One of the most important pieces of knowledge we teach people whenever we do any kind of GSD (gender and sexual diversity) training anywhere is that being ally is a never-ending process. There's never a time you can let your guard down, and there's never a time you can stop being vigilant in helping to create a better world.
The problem is, most people forget that when it comes to our kids.
Our world has done a much better job in recent years of talking about GSD issues in public and helping kids feel safe enough to come out at younger and younger ages. While we're certainly not where we should be, it's hard to deny we've made progress. And there are many people (usually non-LGBT-identifying allies) who see the progress and lament that they're sad that we still live in a world where people have to come out in the first place.

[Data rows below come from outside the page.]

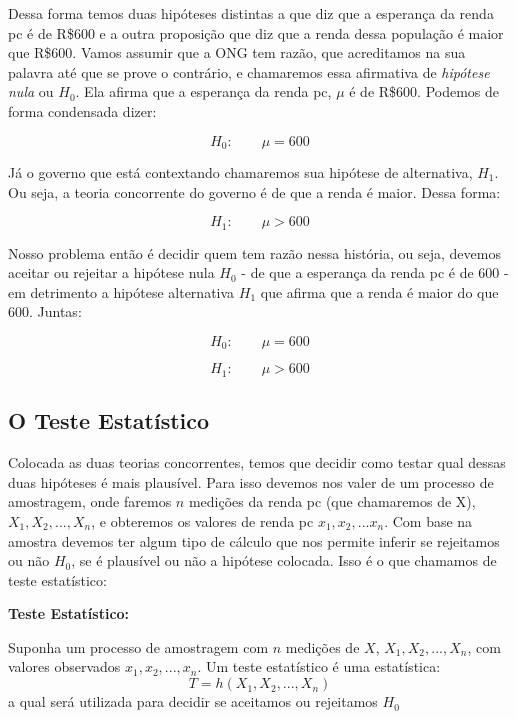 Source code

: \documentclass[
  letterpaper,
  DIV=11,
  numbers=noendperiod]{scrartcl}
\begin{document}
Dessa forma temos duas hipóteses distintas a que diz que a esperança da
renda pc é de R\$600 e a outra proposição que diz que a renda dessa
população é maior que R\$600. Vamos assumir que a ONG tem razão, que
acreditamos na sua palavra até que se prove o contrário, e chamaremos
essa afirmativa de \textit{hipótese nula} ou \(H_0\). Ela afirma que a
esperança da renda pc, \(\mu\) é de R\$600. Podemos de forma condensada
dizer:

\[H_0: \qquad \mu=600\]

Já o governo que está contextando chamaremos sua hipótese de
alternativa, \(H_1\). Ou seja, a teoria concorrente do governo é de que
a renda é maior. Dessa forma:

\[H_1: \qquad \mu>600\]

Nosso problema então é decidir quem tem razão nessa história, ou seja,
devemos aceitar ou rejeitar a hipótese nula \(H_0\) - de que a esperança
da renda pc é de 600 - em detrimento a hipótese alternativa \(H_1\) que
afirma que a renda é maior do que 600. Juntas:

\[H_0: \qquad \mu=600\]

\[H_1: \qquad \mu>600\]

\subsection{O Teste Estatístico}\label{o-teste-estatuxedstico}

Colocada as duas teorias concorrentes, temos que decidir como testar
qual dessas duas hipóteses é mais plausível. Para isso devemos nos valer
de um processo de amostragem, onde faremos \(n\) medições da renda pc
(que chamaremos de X), \(X_1, X_2, ..., X_n\), e obteremos os valores de
renda pc \(x_1, x_2,...x_n\). Com base na amostra devemos ter algum tipo
de cálculo que nos permite inferir se rejeitamos ou não \(H_0\), se é
plausível ou não a hipótese colocada. Isso é o que chamamos de teste
estatístico:

\begin{definicao}

\textbf{Teste Estatístico:}

Suponha um processo de amostragem com \(n\) medições de \(X\),
\(X_1, X_2, ...,X_n\), com valores observados \(x_1, x_2, ...,x_n\). Um
teste estatístico é uma estatística: \[T = h(X_1,X_2, . . .,X_n)\] a
qual será utilizada para decidir se aceitamos ou rejeitamos \(H_0\)

\end{definicao}
\end{document}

What they're missing though, is that we're telling our kids from the moment they're born that they're cisgender and straight. Many times, we tell them BEFORE they're born that they're cisgender and straight. We even throw parties to celebrate the fact that we're imposing the idea of being cisgender on them! (In reality, we're throwing a party to celebrate the kind of genitals our kid may be born with, which, when you think about it, makes the idea of it all that much creepier.
We do the same thing with sexual orientation from the moment our kids are born, too. When someone has (what they assume to be is) a son, and they're hanging out with a friend who has (what they assume to be is) a daughter, immediately the conversation turns to the topic of their future wedding. We'll go so far as to dress our children in clothing that forces the idea that they're straight on them and our only response is "oh, how cute!"
So how is it possible that we can be so surprised when our kids have a troubling time when they want to come out to us?
Why are we so quick to tell the 8-year-old that comes out that they can't possibly be gay because they aren't old enough and haven't had the chance to fall in love yet? How are we so sure that our 3-year-old who hates dresses is just a tomboy because they're ashamed to be seen wearing a dress? How can we be so sure that we know our children better than they know themselves, and that the only way for them to be who we expect them to be is to follow the lead that we've created for them?
And how can we dare to respond to them that they're entirely too young to know who they have a crush on or how they were actually created when we suggest, as newborns, who their spouses should be and what their role in life is going to be?
If they're not too young for us to impose our ideas on them without their consent, they're certainly not too young for us to actually listen to what they're telling us.
To put it differently: When we tell kids that they're too young to know that they're gay, or bisexual, queer, or transgender, what we're really telling them is that they just haven't tried hard enough yet not to be those things. We're telling them that they have failed at being what and who society - and we - expect them to be, and that we're not ready to accept them because of that.
That's why kids still have to come out.
If we truly want to create a world in which no one has to "come out" anymore, we have to start making sure that our kids know that they really are free to be themselves - and that our only expectations for them are to grow up happy and healthy and to know that they are loved and supported for who they are - and that they are the ultimate authority of who they are.